= Beginning of Section =

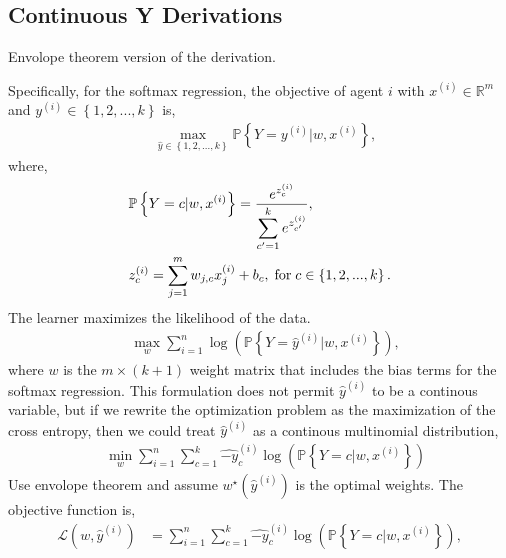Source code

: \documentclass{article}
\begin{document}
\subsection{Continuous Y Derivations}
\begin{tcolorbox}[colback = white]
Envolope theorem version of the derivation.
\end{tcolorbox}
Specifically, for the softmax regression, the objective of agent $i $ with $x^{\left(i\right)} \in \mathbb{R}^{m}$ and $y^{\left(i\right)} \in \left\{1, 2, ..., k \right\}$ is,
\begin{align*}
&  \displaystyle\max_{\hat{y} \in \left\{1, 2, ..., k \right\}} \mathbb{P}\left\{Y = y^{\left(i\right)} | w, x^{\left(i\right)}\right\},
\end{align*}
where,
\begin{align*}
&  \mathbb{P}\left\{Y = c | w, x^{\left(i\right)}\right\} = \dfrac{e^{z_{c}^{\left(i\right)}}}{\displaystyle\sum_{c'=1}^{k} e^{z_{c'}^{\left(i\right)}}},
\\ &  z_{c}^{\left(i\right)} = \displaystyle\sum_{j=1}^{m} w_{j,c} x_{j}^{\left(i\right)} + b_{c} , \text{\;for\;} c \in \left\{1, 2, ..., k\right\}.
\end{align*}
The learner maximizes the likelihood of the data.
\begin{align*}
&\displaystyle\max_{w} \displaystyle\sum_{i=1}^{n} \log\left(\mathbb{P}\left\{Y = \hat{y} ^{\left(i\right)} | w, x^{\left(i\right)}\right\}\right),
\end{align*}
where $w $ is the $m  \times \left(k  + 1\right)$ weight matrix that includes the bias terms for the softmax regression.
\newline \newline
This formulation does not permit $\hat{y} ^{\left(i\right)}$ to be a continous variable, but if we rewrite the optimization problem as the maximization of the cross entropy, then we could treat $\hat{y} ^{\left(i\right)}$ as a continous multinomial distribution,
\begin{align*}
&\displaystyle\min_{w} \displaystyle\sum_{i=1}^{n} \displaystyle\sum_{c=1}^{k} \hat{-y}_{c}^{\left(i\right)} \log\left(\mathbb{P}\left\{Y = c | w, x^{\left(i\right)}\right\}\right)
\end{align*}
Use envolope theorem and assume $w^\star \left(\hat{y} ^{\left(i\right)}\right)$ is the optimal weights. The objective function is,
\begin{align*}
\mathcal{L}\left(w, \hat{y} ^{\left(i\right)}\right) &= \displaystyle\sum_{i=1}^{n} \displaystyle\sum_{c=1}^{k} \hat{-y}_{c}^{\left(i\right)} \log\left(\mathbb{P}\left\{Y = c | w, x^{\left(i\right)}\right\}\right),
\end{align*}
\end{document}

= End of Section =
= Beginning of Section =

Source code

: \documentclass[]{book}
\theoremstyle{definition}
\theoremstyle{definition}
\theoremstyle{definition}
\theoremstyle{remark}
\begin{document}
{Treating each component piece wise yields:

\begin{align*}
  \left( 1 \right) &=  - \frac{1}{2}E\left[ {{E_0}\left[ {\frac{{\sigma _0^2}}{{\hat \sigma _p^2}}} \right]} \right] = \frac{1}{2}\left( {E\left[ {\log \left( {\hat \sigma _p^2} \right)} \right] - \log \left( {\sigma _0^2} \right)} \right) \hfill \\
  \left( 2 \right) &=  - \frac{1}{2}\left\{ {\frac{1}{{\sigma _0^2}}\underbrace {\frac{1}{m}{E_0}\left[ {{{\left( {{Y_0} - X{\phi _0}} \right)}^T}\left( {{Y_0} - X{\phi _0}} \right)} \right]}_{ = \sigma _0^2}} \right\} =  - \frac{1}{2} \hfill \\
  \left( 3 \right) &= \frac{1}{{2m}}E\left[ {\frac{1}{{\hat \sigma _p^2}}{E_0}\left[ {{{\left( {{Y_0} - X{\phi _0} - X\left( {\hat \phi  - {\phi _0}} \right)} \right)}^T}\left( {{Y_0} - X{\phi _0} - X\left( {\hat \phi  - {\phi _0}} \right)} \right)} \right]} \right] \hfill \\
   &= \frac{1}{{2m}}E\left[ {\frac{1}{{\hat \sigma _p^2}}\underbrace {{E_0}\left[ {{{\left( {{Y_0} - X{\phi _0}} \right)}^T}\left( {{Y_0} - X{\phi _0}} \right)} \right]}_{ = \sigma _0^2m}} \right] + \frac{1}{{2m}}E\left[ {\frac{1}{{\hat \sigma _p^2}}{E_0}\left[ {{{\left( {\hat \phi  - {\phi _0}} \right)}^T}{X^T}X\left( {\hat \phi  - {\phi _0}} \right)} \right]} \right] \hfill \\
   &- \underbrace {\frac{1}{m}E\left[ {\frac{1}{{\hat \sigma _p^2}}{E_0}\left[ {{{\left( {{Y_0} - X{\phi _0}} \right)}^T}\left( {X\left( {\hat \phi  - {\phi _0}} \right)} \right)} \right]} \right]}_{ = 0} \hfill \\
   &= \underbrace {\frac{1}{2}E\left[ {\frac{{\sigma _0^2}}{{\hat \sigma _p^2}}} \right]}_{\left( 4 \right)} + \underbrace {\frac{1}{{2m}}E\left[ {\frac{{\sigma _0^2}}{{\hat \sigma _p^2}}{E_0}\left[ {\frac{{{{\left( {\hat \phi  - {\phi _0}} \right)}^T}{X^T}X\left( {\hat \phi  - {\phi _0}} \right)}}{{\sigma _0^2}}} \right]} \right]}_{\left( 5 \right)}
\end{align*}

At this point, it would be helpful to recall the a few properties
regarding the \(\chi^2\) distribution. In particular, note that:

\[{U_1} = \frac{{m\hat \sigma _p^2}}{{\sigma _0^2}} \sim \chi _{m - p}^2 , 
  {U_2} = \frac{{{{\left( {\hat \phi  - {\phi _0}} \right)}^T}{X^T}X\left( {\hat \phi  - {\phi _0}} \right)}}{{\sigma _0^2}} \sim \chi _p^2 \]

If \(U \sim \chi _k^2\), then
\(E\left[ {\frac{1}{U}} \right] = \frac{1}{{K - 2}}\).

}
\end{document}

= End of Section =
= Beginning of Section =

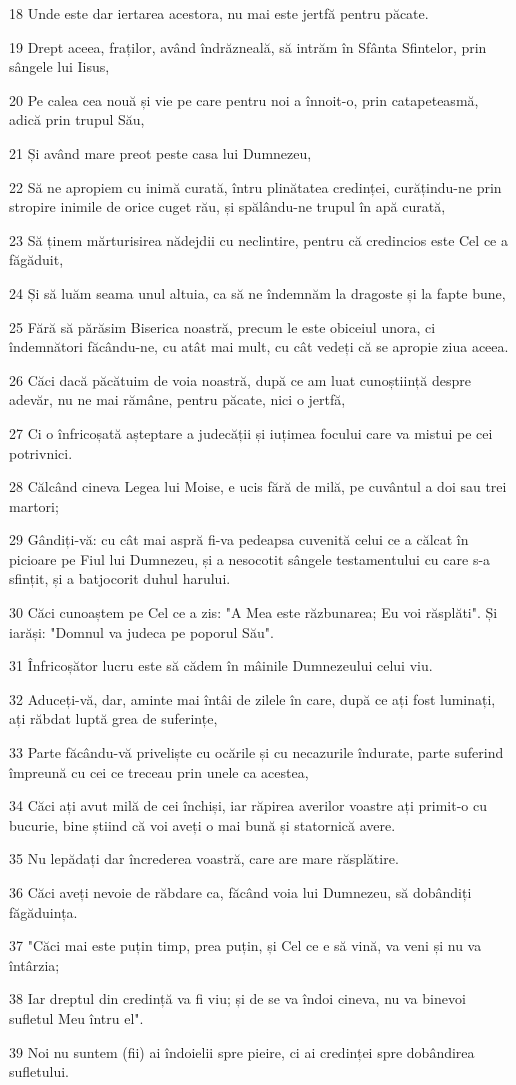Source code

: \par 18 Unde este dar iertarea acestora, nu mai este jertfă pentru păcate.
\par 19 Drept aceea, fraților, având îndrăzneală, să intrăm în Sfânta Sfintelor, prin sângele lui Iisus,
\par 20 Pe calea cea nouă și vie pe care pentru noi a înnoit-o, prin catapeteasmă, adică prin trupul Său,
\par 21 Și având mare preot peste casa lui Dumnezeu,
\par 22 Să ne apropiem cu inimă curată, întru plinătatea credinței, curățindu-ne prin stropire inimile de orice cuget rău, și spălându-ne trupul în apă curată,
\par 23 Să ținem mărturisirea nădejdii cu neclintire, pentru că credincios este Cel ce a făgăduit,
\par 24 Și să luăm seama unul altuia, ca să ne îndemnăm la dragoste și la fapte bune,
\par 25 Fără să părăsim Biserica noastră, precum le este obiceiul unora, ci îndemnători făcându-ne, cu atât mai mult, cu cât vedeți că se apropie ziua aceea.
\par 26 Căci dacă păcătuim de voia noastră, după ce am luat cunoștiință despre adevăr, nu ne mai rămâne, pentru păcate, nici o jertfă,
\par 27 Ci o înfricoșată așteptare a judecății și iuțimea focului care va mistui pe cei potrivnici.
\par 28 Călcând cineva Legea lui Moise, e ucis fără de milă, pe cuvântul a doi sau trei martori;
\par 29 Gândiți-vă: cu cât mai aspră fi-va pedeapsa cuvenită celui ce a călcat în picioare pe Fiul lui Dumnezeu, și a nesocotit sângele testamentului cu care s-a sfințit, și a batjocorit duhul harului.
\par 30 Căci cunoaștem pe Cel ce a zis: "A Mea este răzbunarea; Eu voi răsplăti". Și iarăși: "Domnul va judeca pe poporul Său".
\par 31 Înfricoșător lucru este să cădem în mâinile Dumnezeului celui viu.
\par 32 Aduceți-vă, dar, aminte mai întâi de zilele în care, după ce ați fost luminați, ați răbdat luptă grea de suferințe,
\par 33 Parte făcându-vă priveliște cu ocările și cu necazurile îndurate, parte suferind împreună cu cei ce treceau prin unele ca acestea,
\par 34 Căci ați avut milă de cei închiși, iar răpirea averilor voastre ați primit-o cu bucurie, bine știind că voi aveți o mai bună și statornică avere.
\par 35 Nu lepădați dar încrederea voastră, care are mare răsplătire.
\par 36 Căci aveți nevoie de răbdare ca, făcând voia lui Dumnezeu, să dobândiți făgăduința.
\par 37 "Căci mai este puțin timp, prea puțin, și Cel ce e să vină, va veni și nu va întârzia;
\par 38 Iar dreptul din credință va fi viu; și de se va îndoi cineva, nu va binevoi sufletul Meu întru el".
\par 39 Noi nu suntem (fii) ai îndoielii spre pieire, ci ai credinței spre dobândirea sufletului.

= End of Section =

| AIM OF THE EXERCISE |
What you give back must be the stretch above, starting at the line with "Să ne apropiem" and ending at the line with "apropie ziua aceea.", copied exactly.

| TASK RESULT |
\par 22 Să ne apropiem cu inimă curată, întru plinătatea credinței, curățindu-ne prin stropire inimile de orice cuget rău, și spălându-ne trupul în apă curată,
\par 23 Să ținem mărturisirea nădejdii cu neclintire, pentru că credincios este Cel ce a făgăduit,
\par 24 Și să luăm seama unul altuia, ca să ne îndemnăm la dragoste și la fapte bune,
\par 25 Fără să părăsim Biserica noastră, precum le este obiceiul unora, ci îndemnători făcându-ne, cu atât mai mult, cu cât vedeți că se apropie ziua aceea.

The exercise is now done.